Gli ucraini di essere molto probabilmente i più grandi sconfitti dai risultati delle presidenziali negli Stati Uniti, scrive il Washington Post.

“Se la Russia tifava per Trump, è facile capire chi quella notte non lo sosteneva,” — ha scritto il giornale avendo in mente i propositi di Kiev per vedere alla Casa Bianca Hillary Clinton. Il Washington Post cita Vitaly Sych, direttore della rivista “Novoe Vremya” (“Tempo Nuovo, ndr), che è prima dell’annuncio dei risultati aveva preparato solo un editoriale sulla vittoria di Hillary Clinton. Secondo lui, gli ucraini non avevamo mai seguito e sentito così vicino le elezioni presidenziali americane come questa volta. La notizia della vittoria di Trump è stata un fulmine a ciel sereno; in seguito “Novoe Vremya” ha pubblicato un articolo intitolato “L’America si rende pazza”, anche se la redazione aveva cercato di convincere il direttore a scegliere un altro titolo: “Volgare, ignorante, razzista: conosciamo il nuovo presidente degli Stati Uniti.” Secondo Sych, la reazione principale alla vittoria di Trump è stata l’ansia, perché durante la sua campagna elettorale ha parlato della volontà di migliorare le relazioni con la Russia e di prendere in considerazione la cancellazione delle sanzioni contro Mosca.
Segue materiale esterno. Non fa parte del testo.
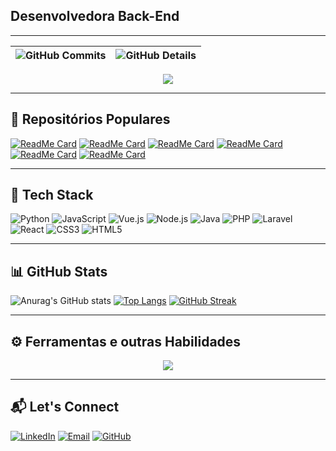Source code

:  ## Desenvolvedora Back-End
 

---

| ![GitHub Commits](https://github-profile-summary-cards.vercel.app/api/cards/productive-time?username=Duartevy&theme=dracula&utcOffset=-3) | ![GitHub Details](https://github-profile-summary-cards.vercel.app/api/cards/profile-details?username=Duartevy&theme=dracula) |
| ----------- | ----------- |

<div align="center">
  <img src="https://github-profile-trophy.vercel.app/?username=Duartevy&row=1&column=6&theme=dracula&margin-w=15&margin-h=15"/>
</div>


---

## 🌟 Repositórios Populares

[![ReadMe Card](https://github-readme-stats.vercel.app/api/pin/?username=Duartevy&repo=Duartevy&theme=radical)](https://github.com/Duartevy/Duartevy)
[![ReadMe Card](https://github-readme-stats.vercel.app/api/pin/?username=Duartevy&repo=sequencia-fibonacci&theme=radical)](https://github.com/Duartevy/sequencia-fibonacci)
[![ReadMe Card](https://github-readme-stats.vercel.app/api/pin/?username=Duartevy&repo=Teste-automatizado-de-cadastro-de-produto&theme=radical)](https://github.com/Duartevy/Teste-automatizado-de-cadastro-de-produto)
[![ReadMe Card](https://github-readme-stats.vercel.app/api/pin/?username=Duartevy&repo=Agenda-Telefonica&theme=radical)](https://github.com/Duartevy/Agenda-Telefonica)
[![ReadMe Card](https://github-readme-stats.vercel.app/api/pin/?username=Duartevy&repo=Frontend-capivaras&theme=radical)](https://github.com/Duartevy/Frontend-capivaras)
[![ReadMe Card](https://github-readme-stats.vercel.app/api/pin/?username=Duartevy&repo=reajuste_salario&theme=radical)](https://github.com/Duartevy/reajuste_salario)

---
## 🚀 Tech Stack
![Python](https://img.shields.io/badge/Python-3776AB?style=for-the-badge&logo=python&logoColor=white)
![JavaScript](https://img.shields.io/badge/JavaScript-F7DF1E?style=for-the-badge&logo=javascript&logoColor=black)
![Vue.js](https://img.shields.io/badge/Vue.js-4FC08D?style=for-the-badge&logo=vue.js&logoColor=white)
![Node.js](https://img.shields.io/badge/Node.js-339933?style=for-the-badge&logo=node.js&logoColor=white)
![Java](https://img.shields.io/badge/Java-007396?style=for-the-badge&logo=java&logoColor=white)
![PHP](https://img.shields.io/badge/PHP-777BB4?style=for-the-badge&logo=php&logoColor=white)
![Laravel](https://img.shields.io/badge/Laravel-FF2D20?style=for-the-badge&logo=laravel&logoColor=white)
![React](https://img.shields.io/badge/React-61DAFB?style=for-the-badge&logo=react&logoColor=black)
![CSS3](https://img.shields.io/badge/CSS3-1572B6?style=for-the-badge&logo=css3&logoColor=white)
![HTML5](https://img.shields.io/badge/HTML5-E34F26?style=for-the-badge&logo=html5&logoColor=white)

---

## 📊 GitHub Stats
![Anurag's GitHub stats](https://github-readme-stats.vercel.app/api?username=Duartevy&show_icons=true&theme=radical)
[![Top Langs](https://github-readme-stats.vercel.app/api/top-langs/?username=Duartevy&layout=compact&theme=radical)](https://github.com/anuraghazra/github-readme-stats)
[![GitHub Streak](https://streak-stats.demolab.com/?user=Duartevy&theme=radical)](https://git.io/streak-stats)

---

##  ⚙️ Ferramentas e outras Habilidades
<div align="center">
  <a href="https://skillicons.dev">
    <img src="https://skillicons.dev/icons?i=git,vscode,javascript,typescript,css,html,react,next,tailwind,sass,nodejs,express,nest,vue,docker,figma,github,jest,materialui,linux,postman,styledcomponents,vercel,vite,bootstrap,mongodb,postgres,discord,linkedin,instagram" />
  </a>
  <br />
  </div>
  
---

  ## 📬 Let's Connect

  [![LinkedIn](https://img.shields.io/badge/LinkedIn-0077B5?style=for-the-badge&logo=linkedin&logoColor=white)](https://www.linkedin.com/in/Duartevy/)
  [![Email](https://img.shields.io/badge/Email-D14836?style=for-the-badge&logo=gmail&logoColor=white)](mailto:milenegba@gmail.com)
  [![GitHub](https://img.shields.io/badge/GitHub-181717?style=for-the-badge&logo=github&logoColor=white)](https://github.com/Duartevy)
Dopo il successo di Trump, l’ex ambasciatore degli Stati Uniti in Russia Michael McFaul ha twittato: “Più di tutti dalle elezioni americane esce sconfitta l’Ucraina.” Tuttavia dopo oltre 1 settimana dalle elezioni, nessuno nel parlamento ucraino ha deciso di discutere quello che Trump ha detto sull’Ucraina: la necessità di stabilire relazioni con il nuovo presidente degli Stati Uniti ha provocato “un attacco improvviso di amnesia”, scrive il Washington Post. Le autorità ucraine stanno cercando di contenere lo sconforto per l’elezione di Trump e cercano di far capire che “non tutto è perduto.” In aggiunta a Kiev ipotizzano che siano più “filo-ucraini” dei democratici i “falchi” repubblicani, come rilevato da un politico in una conversazione col Washington Post. Allo stesso tempo gli analisti ucraini ammettono che se la Clinton avesse sconfitto Trump, la situazione in Ucraina non sarebbe migliorata. “Il tentativo di credere che l’elezione di Hillary Clinton avrebbe potuto risolvere il conflitto ucraino è molto ingenuo,” — ha dichiarato al Washington Post l’esperto ucraino di relazioni internazionali e sicurezza Alexey Miller.